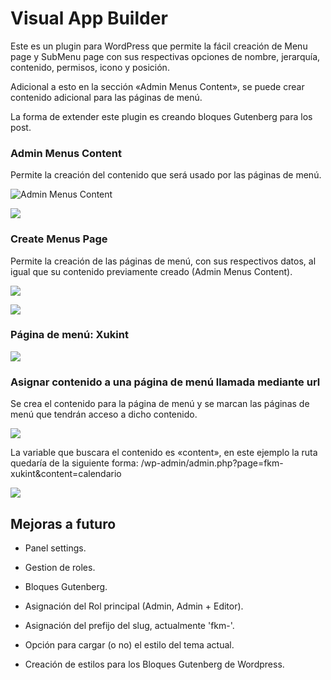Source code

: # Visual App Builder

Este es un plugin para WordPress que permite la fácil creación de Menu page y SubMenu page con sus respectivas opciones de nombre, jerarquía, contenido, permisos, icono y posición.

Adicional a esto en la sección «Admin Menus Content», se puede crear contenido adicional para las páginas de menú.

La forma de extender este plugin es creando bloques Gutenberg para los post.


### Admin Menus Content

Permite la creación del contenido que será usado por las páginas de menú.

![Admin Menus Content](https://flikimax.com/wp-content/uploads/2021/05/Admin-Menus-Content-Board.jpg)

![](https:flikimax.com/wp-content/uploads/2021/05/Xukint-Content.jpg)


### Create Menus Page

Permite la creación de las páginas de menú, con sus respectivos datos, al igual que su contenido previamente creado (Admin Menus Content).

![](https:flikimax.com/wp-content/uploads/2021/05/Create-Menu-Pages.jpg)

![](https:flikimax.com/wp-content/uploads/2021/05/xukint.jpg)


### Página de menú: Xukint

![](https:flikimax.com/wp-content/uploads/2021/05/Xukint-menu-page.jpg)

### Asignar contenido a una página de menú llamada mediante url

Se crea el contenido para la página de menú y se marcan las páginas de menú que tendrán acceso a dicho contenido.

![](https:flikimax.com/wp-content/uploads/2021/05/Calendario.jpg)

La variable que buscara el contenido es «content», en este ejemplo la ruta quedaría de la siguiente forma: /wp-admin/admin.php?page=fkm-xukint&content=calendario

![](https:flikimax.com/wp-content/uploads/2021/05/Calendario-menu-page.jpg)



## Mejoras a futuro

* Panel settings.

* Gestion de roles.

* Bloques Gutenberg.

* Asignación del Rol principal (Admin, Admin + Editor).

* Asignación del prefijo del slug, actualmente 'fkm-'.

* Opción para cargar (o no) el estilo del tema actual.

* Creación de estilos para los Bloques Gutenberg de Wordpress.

---

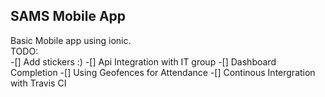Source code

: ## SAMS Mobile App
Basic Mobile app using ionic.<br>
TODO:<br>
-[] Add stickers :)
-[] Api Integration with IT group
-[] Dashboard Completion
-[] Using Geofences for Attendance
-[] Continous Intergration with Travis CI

---

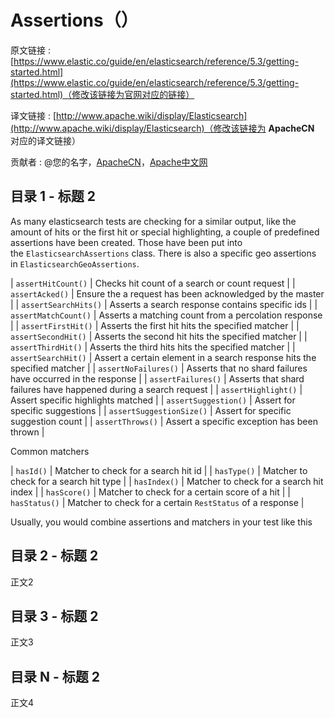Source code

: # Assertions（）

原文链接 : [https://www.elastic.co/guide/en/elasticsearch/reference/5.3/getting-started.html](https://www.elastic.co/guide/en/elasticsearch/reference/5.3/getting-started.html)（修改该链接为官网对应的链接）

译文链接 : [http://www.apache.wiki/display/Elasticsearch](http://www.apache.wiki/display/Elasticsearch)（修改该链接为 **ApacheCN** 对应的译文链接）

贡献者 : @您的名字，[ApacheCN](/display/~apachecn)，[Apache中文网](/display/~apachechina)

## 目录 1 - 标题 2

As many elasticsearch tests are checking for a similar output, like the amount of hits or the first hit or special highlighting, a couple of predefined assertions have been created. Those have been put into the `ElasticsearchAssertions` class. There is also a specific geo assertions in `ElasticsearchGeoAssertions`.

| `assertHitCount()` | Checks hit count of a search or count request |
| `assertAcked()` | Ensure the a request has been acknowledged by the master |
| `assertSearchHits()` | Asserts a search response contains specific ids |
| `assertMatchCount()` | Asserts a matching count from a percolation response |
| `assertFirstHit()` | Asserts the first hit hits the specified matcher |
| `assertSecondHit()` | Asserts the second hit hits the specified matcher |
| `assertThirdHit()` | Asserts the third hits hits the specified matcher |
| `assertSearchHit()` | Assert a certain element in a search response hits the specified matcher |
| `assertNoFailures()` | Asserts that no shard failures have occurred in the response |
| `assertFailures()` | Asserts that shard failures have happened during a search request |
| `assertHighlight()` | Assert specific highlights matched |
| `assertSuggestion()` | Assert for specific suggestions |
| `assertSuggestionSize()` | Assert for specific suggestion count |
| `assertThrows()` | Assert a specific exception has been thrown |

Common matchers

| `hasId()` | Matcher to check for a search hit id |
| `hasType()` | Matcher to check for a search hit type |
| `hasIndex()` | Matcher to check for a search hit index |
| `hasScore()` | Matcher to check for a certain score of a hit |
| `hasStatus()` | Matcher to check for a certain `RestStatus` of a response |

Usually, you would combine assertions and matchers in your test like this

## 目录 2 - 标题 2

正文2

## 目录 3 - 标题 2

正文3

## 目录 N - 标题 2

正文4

*WHAT IS EXPECTED*
Give back, exactly as written, the stretch from the line with "### Admin Menus Content" through the line with "Gutenberg de Wordpress.", and no other lines from the records above.

*EXERCISE OUTPUT*
### Admin Menus Content

Permite la creación del contenido que será usado por las páginas de menú.

![Admin Menus Content](https://flikimax.com/wp-content/uploads/2021/05/Admin-Menus-Content-Board.jpg)

![](https:flikimax.com/wp-content/uploads/2021/05/Xukint-Content.jpg)


### Create Menus Page

Permite la creación de las páginas de menú, con sus respectivos datos, al igual que su contenido previamente creado (Admin Menus Content).

![](https:flikimax.com/wp-content/uploads/2021/05/Create-Menu-Pages.jpg)

![](https:flikimax.com/wp-content/uploads/2021/05/xukint.jpg)


### Página de menú: Xukint

![](https:flikimax.com/wp-content/uploads/2021/05/Xukint-menu-page.jpg)

### Asignar contenido a una página de menú llamada mediante url

Se crea el contenido para la página de menú y se marcan las páginas de menú que tendrán acceso a dicho contenido.

![](https:flikimax.com/wp-content/uploads/2021/05/Calendario.jpg)

La variable que buscara el contenido es «content», en este ejemplo la ruta quedaría de la siguiente forma: /wp-admin/admin.php?page=fkm-xukint&content=calendario

![](https:flikimax.com/wp-content/uploads/2021/05/Calendario-menu-page.jpg)



## Mejoras a futuro

* Panel settings.

* Gestion de roles.

* Bloques Gutenberg.

* Asignación del Rol principal (Admin, Admin + Editor).

* Asignación del prefijo del slug, actualmente 'fkm-'.

* Opción para cargar (o no) el estilo del tema actual.

* Creación de estilos para los Bloques Gutenberg de Wordpress.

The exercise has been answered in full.